A meeting between RBS and representatives of the bank's small shareholders has collapsed today, prompting the possibility that a trial over RBS' financial health before the 2008 crash might still go ahead.
Thousands of RBS retail investors are suing the bank, claiming they were misled over the extent of the financial troubles at RBS during its £12bn rights issue in 2008. The rights issue was supposed to stabilise the bank, but it had to be bailed out months later.
RBS' chief executive Ross McEwan met with the directors of the RoS Shareholder Action Group this morning, Sky News reported. However, a settlement between the two groups has still not been reached.

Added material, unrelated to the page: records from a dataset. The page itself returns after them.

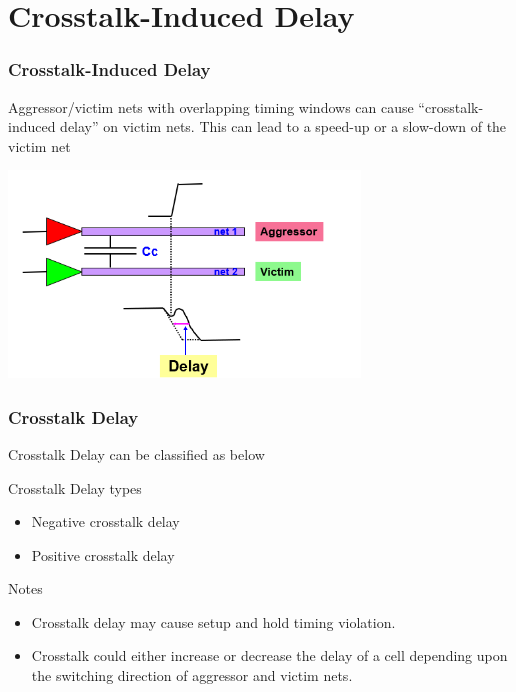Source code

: \documentclass{beamer}
\begin{document}
	\section{Crosstalk-Induced Delay}
	\begin{frame}
		\frametitle{Crosstalk-Induced Delay}
			\begin{alertblock}
				
			Aggressor/victim nets with overlapping timing windows can cause “crosstalk-induced delay” on victim nets. \newline
			This can lead to a speed-up or a slow-down of the victim net
		\end{alertblock}
	\begin{center}
		\includegraphics[width=0.7\textwidth]{delay}
	\end{center}
	\end{frame}	

\begin{frame}
	\frametitle{Crosstalk Delay}
	Crosstalk Delay can be classified as below
	\begin{block}{Crosstalk Delay types}
		\begin{itemize}
			\item Negative crosstalk delay
			\item Positive crosstalk delay
		\end{itemize}
	\end{block}
	\begin{block}{Notes}
	\begin{itemize}
		\item Crosstalk delay may cause setup and hold timing violation.
		\item Crosstalk could either increase or decrease the delay of a cell depending upon the switching direction of aggressor and victim nets.
	\end{itemize}
\end{block}
\end{frame}
\end{document}
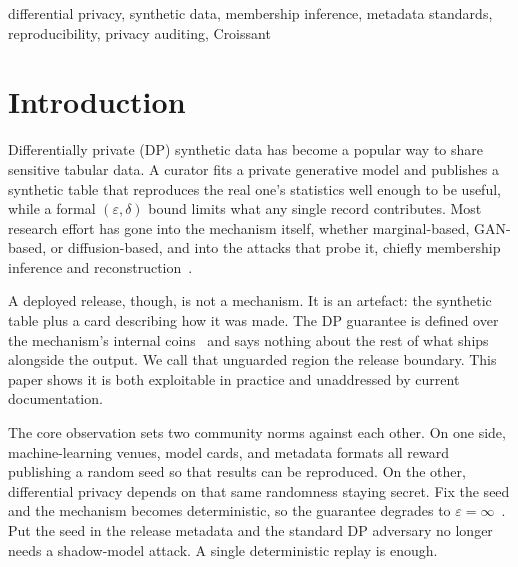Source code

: \documentclass[conference]{IEEEtran}
\newcommand{\eps}{\varepsilon}
\begin{document}
\begin{IEEEkeywords}
differential privacy, synthetic data, membership inference, metadata standards, reproducibility,
privacy auditing, Croissant
\end{IEEEkeywords}

\section{Introduction}
Differentially private (DP) synthetic data has become a popular way to share sensitive tabular data.
A curator fits a private generative model and publishes a synthetic table that reproduces the real
one's statistics well enough to be useful, while a formal $(\eps,\delta)$ bound limits what any single
record contributes. Most research effort has gone into the mechanism itself, whether marginal-based,
GAN-based, or diffusion-based, and into the attacks that probe it, chiefly membership inference and
reconstruction~\cite{stadler2022,annamalai2024}.

A deployed release, though, is not a mechanism. It is an artefact: the synthetic table plus a card
describing how it was made. The DP guarantee is defined over the mechanism's internal
coins~\cite{dwork2014,dwork2006} and says nothing about the rest of what ships alongside the output.
We call that unguarded region the release boundary. This paper shows it is both exploitable in
practice and unaddressed by current documentation.

The core observation sets two community norms against each other. On one side, machine-learning
venues, model cards, and metadata formats all reward publishing a random seed so that results can be
reproduced. On the other, differential privacy depends on that same randomness staying secret. Fix the
seed and the mechanism becomes deterministic, so the guarantee degrades to
$\eps{=}\infty$~\cite{dwork2014,dodis2012,garfinkel2020}. Put the seed in the release metadata and the
standard DP adversary no longer needs a shadow-model attack. A single deterministic replay is enough.
\end{document}
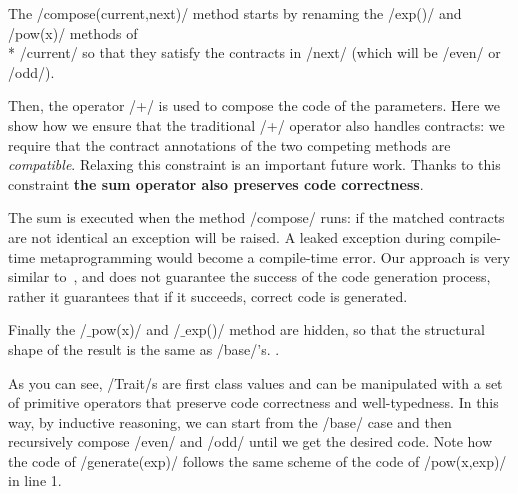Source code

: 
The /compose(current,next)/ method starts by renaming the /exp()/ and /pow(x)/ methods of\\* /current/
so that they satisfy the contracts in /next/ (which will be 
/even/ or /odd/).

Then, the operator /+/ is used to compose the code of the parameters.
Here we show how we ensure that the traditional /+/ operator also handles contracts: we require that the contract annotations of the two competing methods are \emph{compatible}.
 Relaxing this constraint is an important future work.
Thanks to this constraint \textbf{the sum operator also preserves code correctness}. %

The sum is executed when the method /compose/
runs: if the matched contracts are not identical an exception will be raised. A leaked exception during compile-time metaprogramming would become a compile-time error. 
Our approach is very similar to~\cite{servetto2014meta}, and does not guarantee the success of the code generation process, rather it guarantees that if it succeeds, correct code is generated.


Finally the /$\_$pow(x)/ and /$\_$exp()/ method are hidden, so that the structural shape of the result is
the same as /base/'s.
.

As you can see, /Trait/s are first class values and can be manipulated with a set of primitive operators that preserve code correctness and well-typedness.
In this way, by inductive reasoning, we can start from the /base/ case and then recursively compose /even/ and /odd/ until we get the desired code.
Note how the code of /generate(exp)/ follows the same scheme of the code of /pow(x,exp)/ in line 1.

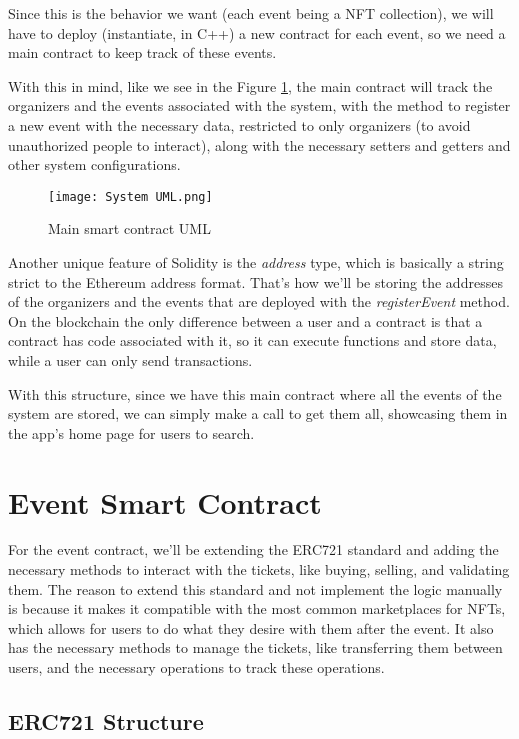 Since this is the behavior we want (each event being a NFT collection), we will have to deploy (instantiate, in C++) a new contract for each event, so we need a main contract to keep track of these events.

With this in mind, like we see in the Figure \ref{fig:system_uml}, the main contract will track the organizers and the events associated with the system, with the method to register a new event with the necessary data, restricted to only organizers (to avoid unauthorized people to interact), along with the necessary setters and getters and other system configurations.

\begin{figure}[H]
    \texttt{[image: System UML.png]}
    \centering
    \caption{Main smart contract UML}
    \label{fig:system_uml}
\end{figure}

Another unique feature of Solidity is the \textit{address} type, which is basically a string strict to the Ethereum address format. That's how we'll be storing the addresses of the organizers and the events that are deployed with the \textit{registerEvent} method. On the blockchain the only difference between a user and a contract is that a contract has code associated with it, so it can execute functions and store data, while a user can only send transactions.

With this structure, since we have this main contract where all the events of the system are stored, we can simply make a call to get them all, showcasing them in the app's home page for users to search.

\section{Event Smart Contract}
\label{sec:event_smart_contract}

For the event contract, we'll be extending the ERC721 standard and adding the necessary methods to interact with the tickets, like buying, selling, and validating them. The reason to extend this standard and not implement the logic manually is because it makes it compatible with the most common marketplaces for NFTs, which allows for users to do what they desire with them after the event. It also has the necessary methods to manage the tickets, like transferring them between users, and the necessary operations to track these operations.

\subsection{ERC721 Structure}
\label{subsec:erc721_structure}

It is thought McEwan declined to increase RBS' offer to claimants. RBS needs at least 70 per cent of the claimants by value to agree to the offer for it to stick. The High Court claim is valued at £520m.
The trial is due to start next Wednesday.
A proportion of the 9,000 claimants, including institutional investors, have said they are ready to accept RBS' settlement offer of 82p per share, an offer which would cost the bank £200m.
However, it is thought that more than half would prefer for the matter to go to court. If the trial goes ahead, the disgraced former boss of RBS, Fred Goodwin, could be forced to spend two days in the witness box.
As reported by City A.M. yesterday, these investors now want to be given more time so that they can raise money to fund their case. Sources said the group has raised half of the £7m they need.